> **Task input**:
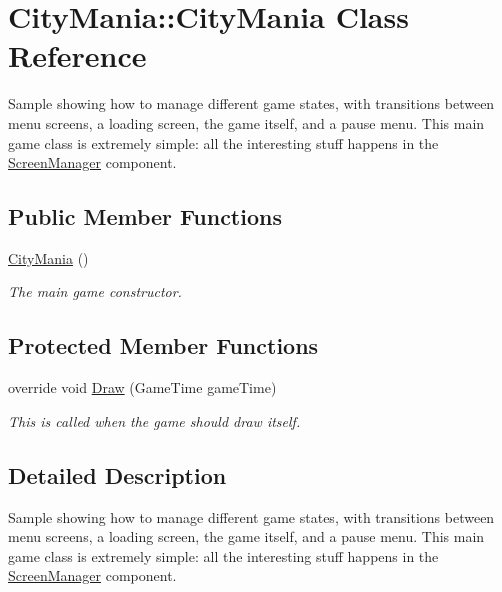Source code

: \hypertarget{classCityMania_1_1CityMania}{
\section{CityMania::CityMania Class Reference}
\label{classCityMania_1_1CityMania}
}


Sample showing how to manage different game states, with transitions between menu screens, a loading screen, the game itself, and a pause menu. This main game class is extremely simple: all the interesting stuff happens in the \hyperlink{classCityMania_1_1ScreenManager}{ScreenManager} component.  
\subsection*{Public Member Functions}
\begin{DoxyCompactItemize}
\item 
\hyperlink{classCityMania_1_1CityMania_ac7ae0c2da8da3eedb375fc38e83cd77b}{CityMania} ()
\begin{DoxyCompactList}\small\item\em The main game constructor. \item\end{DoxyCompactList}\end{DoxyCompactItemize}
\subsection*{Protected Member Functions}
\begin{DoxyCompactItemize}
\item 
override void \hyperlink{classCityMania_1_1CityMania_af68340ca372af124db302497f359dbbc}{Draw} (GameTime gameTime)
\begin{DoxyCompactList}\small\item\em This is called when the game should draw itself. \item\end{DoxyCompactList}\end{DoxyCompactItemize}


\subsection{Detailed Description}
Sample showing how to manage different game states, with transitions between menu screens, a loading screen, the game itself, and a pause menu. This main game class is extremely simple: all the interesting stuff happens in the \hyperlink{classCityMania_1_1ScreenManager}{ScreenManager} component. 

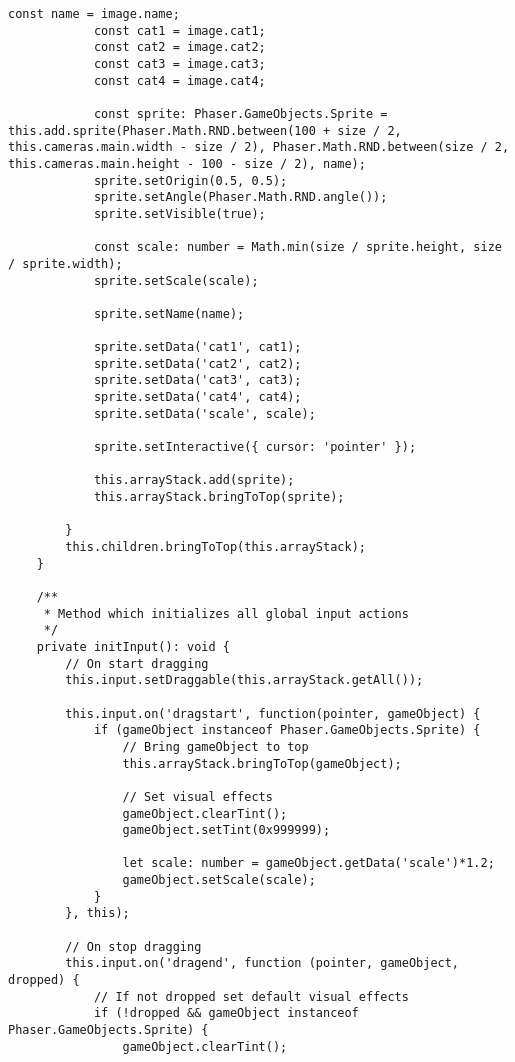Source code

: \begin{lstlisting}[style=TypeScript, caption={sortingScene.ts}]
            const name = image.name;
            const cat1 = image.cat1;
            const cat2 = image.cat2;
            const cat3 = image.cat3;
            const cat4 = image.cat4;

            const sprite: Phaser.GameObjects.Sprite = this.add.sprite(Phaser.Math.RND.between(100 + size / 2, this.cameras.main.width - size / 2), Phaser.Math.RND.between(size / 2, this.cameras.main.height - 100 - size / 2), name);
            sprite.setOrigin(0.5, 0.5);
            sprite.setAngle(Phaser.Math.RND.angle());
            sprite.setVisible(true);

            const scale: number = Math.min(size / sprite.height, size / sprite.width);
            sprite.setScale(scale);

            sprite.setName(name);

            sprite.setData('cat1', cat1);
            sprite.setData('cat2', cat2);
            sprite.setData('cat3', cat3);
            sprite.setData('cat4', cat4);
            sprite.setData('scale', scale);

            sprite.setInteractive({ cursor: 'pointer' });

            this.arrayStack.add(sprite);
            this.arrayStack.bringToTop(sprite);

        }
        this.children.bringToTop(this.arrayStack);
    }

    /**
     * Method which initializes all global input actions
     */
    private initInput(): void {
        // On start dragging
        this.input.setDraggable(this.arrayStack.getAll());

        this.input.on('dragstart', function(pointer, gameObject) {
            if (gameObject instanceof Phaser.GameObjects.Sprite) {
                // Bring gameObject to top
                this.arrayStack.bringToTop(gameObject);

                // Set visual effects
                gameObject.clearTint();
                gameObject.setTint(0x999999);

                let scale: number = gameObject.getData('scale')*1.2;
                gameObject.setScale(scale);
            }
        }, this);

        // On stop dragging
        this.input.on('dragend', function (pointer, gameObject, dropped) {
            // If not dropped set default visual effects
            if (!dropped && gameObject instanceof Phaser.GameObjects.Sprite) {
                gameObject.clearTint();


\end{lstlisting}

==

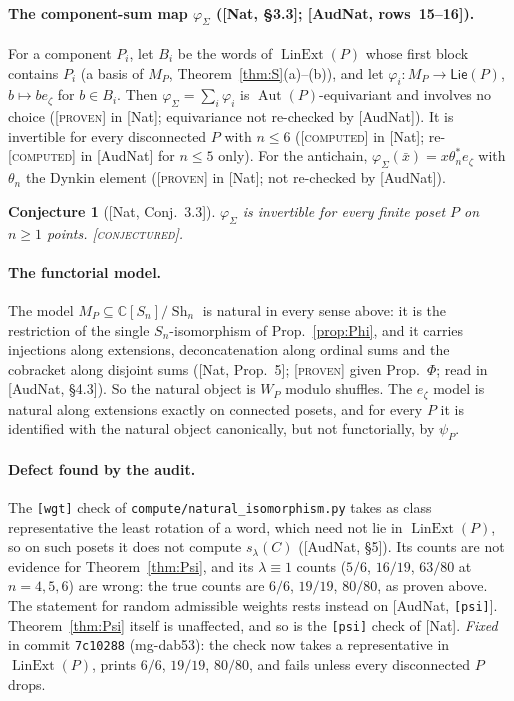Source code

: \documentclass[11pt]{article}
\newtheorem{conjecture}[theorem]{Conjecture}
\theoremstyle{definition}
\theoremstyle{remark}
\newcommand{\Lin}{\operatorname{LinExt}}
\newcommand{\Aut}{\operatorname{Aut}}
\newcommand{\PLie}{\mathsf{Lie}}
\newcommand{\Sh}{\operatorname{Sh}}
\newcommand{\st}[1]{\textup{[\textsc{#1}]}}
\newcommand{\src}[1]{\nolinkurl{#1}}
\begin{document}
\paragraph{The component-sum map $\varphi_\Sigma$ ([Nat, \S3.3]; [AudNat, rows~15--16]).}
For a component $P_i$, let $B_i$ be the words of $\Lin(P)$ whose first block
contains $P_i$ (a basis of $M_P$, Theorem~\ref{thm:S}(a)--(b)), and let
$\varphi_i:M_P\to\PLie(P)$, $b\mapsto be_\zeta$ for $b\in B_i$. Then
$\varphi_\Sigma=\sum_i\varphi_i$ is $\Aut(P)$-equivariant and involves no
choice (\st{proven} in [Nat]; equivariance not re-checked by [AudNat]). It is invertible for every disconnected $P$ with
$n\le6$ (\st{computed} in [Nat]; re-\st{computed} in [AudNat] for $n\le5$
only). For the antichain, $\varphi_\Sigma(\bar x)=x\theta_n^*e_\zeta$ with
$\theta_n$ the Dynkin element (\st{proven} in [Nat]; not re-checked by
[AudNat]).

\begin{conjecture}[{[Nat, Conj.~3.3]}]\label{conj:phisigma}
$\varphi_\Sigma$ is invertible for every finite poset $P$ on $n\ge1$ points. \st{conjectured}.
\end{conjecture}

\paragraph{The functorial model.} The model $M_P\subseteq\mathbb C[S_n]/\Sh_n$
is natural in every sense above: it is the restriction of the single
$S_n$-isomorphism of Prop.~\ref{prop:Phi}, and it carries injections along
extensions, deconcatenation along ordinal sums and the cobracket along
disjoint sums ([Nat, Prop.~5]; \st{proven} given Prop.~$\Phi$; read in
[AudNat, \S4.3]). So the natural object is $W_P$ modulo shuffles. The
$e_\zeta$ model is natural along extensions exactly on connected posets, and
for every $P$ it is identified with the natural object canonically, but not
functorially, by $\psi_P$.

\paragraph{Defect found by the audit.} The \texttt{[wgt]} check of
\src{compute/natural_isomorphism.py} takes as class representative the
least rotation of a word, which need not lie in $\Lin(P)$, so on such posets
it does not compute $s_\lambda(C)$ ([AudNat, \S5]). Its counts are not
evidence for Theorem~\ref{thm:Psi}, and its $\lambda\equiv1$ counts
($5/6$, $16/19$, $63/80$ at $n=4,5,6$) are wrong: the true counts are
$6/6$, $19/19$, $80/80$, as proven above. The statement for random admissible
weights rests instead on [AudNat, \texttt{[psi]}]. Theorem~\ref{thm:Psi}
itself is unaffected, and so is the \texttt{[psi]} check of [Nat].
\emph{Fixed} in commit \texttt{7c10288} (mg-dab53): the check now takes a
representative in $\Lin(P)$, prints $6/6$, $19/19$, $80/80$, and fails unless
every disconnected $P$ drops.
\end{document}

> **What is being asked**:
The answer must consist of every line from the entries that holds the string "DoxyCompactItemize".

> **Answer area**:
\begin{DoxyCompactItemize}
\begin{DoxyCompactList}\small\item\em The main game constructor. \item\end{DoxyCompactList}\end{DoxyCompactItemize}
\begin{DoxyCompactItemize}
\begin{DoxyCompactList}\small\item\em This is called when the game should draw itself. \item\end{DoxyCompactList}\end{DoxyCompactItemize}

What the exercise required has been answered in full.